The software was created by closely held Posit Science Corp. in San Francisco. It is one of about 20 companies, including Nintendo Co., pitching brain games to the elderly and baby boomers to delay or blunt the onset of dementia. The market will surge to $2 billion by 2015 from $225 million last year, says Alvaro Fernandez, co-founder of SharpBrains, a San Francisco consulting company.

"This is a whole new subindustry — exercise equipment for your brain," says Andrew Carle, an assistant professor at George Mason University in Fairfax, Va. "If Suzanne Somers could make millions of dollars off the ThighMaster, think what you could do with brain-trainers."

Insurance companies including Humana Inc., the second-largest seller of Medicare drug plans, are encouraging policyholders to use the games.
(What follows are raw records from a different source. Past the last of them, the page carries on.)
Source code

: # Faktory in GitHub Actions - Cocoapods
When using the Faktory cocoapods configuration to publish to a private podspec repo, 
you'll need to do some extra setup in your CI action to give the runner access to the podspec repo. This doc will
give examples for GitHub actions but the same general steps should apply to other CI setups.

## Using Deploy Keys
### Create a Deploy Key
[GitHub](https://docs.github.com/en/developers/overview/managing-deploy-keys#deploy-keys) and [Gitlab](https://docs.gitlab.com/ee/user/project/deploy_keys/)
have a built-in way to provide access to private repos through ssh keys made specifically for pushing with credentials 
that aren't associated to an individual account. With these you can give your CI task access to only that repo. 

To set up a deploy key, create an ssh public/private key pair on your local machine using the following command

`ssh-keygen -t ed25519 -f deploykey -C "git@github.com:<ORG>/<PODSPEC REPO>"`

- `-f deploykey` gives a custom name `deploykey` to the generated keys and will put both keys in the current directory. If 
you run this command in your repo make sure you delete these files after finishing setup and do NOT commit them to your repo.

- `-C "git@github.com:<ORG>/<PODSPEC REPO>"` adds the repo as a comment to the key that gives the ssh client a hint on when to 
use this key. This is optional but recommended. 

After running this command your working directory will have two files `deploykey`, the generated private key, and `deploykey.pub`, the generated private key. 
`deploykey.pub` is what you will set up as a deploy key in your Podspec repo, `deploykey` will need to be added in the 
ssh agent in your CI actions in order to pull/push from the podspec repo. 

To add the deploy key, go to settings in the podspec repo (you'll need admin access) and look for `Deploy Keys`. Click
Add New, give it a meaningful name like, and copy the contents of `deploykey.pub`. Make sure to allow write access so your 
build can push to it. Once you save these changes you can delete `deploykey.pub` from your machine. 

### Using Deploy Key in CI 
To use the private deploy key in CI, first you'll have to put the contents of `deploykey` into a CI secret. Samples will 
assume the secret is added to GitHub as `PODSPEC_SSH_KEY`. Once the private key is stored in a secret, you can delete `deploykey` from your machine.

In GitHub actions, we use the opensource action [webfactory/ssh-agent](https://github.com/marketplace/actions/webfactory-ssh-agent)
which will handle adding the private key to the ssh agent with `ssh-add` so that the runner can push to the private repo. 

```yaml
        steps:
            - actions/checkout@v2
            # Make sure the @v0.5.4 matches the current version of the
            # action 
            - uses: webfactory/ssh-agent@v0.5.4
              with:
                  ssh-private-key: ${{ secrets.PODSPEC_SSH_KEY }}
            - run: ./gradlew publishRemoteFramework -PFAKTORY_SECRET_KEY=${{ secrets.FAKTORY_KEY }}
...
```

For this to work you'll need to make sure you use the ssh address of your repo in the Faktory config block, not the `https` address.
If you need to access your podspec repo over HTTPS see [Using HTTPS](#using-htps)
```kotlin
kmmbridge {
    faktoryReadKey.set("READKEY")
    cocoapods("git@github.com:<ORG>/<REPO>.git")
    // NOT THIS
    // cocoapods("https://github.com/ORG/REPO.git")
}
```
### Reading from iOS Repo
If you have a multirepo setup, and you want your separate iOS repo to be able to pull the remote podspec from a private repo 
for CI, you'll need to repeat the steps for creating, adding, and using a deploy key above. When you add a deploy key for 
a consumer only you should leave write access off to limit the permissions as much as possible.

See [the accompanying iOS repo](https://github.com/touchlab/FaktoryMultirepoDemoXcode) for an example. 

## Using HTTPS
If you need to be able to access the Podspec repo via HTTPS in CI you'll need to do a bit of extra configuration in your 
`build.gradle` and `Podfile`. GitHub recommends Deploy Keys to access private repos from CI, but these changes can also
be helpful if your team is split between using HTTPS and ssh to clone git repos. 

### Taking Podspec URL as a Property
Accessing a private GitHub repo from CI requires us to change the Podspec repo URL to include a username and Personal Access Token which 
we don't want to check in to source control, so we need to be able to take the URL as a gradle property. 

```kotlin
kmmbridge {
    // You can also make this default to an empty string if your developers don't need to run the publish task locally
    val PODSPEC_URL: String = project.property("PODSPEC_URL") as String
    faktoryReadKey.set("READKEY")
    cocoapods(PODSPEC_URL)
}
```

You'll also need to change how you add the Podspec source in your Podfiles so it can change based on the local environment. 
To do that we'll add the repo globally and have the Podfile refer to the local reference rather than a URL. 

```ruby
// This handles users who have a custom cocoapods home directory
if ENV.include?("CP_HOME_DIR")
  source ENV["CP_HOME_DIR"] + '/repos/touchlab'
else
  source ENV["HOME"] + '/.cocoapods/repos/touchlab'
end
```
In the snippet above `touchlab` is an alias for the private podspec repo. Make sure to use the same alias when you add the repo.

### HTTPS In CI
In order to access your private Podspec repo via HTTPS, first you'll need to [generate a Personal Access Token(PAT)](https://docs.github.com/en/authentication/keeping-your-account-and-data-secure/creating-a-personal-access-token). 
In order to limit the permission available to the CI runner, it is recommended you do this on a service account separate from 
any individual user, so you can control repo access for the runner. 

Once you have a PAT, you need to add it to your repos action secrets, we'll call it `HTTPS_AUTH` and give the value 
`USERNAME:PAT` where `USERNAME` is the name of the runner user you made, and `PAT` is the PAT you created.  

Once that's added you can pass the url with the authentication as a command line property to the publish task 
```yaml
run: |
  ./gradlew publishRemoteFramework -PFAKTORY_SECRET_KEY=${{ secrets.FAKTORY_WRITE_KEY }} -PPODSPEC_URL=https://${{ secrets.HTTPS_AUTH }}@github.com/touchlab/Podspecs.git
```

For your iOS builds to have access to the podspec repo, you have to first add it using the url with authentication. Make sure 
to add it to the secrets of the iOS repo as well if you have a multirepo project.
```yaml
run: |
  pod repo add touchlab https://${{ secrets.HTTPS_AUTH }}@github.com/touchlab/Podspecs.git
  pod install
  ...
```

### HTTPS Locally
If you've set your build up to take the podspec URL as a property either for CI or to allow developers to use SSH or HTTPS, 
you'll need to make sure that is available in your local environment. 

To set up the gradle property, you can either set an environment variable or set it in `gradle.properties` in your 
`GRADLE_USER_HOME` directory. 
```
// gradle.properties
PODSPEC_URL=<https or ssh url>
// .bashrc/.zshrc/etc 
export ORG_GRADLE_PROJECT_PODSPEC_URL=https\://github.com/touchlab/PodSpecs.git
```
Treating Alzheimer's and dementia patients in 2005 cost the U.S. government's Medicare and Medicaid health programs $112 billion, a total that will reach $184 billion by 2015, according to the Alzheimer's Association.

About 5.2 million people in the U.S. already have Alzheimer's — a progressive and fatal disease that destroys brain cells — and 10 million baby boomers eventually will develop it, says the association, based in Chicago. Americans older than 55 fear they will develop Alzheimer's more than any other illness, according to a 2006 MetLife Foundation survey.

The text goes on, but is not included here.